→ TASK
Could you output exactly the lines from the one containing "Traffic Feed Cameras" through the end of the records below, and nothing more?

Source texts of formatted documents:
==================================================

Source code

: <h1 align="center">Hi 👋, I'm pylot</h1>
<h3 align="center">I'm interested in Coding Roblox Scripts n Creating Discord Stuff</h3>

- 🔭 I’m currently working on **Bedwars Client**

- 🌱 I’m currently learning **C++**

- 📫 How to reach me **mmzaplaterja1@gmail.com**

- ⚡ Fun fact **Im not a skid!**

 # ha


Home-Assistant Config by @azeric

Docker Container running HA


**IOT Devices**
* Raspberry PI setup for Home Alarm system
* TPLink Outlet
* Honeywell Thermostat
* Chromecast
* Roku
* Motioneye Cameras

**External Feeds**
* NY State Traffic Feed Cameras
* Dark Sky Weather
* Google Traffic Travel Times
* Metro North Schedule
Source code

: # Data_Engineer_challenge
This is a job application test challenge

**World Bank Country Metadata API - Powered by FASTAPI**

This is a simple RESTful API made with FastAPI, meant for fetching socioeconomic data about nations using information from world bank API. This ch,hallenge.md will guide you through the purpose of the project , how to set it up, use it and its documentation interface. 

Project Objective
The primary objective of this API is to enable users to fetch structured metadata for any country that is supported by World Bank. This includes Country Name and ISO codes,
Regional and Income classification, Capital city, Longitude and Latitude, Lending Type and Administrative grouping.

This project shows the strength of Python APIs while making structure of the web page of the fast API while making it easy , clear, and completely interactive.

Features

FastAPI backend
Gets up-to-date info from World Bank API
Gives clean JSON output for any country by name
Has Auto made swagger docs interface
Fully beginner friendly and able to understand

==================================================

→ ANSWER TO THE PROBLEM
* NY State Traffic Feed Cameras
* Dark Sky Weather
* Google Traffic Travel Times
* Metro North Schedule
Source code

: # Data_Engineer_challenge
This is a job application test challenge

**World Bank Country Metadata API - Powered by FASTAPI**

This is a simple RESTful API made with FastAPI, meant for fetching socioeconomic data about nations using information from world bank API. This ch,hallenge.md will guide you through the purpose of the project , how to set it up, use it and its documentation interface. 

Project Objective
The primary objective of this API is to enable users to fetch structured metadata for any country that is supported by World Bank. This includes Country Name and ISO codes,
Regional and Income classification, Capital city, Longitude and Latitude, Lending Type and Administrative grouping.

This project shows the strength of Python APIs while making structure of the web page of the fast API while making it easy , clear, and completely interactive.

Features

FastAPI backend
Gets up-to-date info from World Bank API
Gives clean JSON output for any country by name
Has Auto made swagger docs interface
Fully beginner friendly and able to understand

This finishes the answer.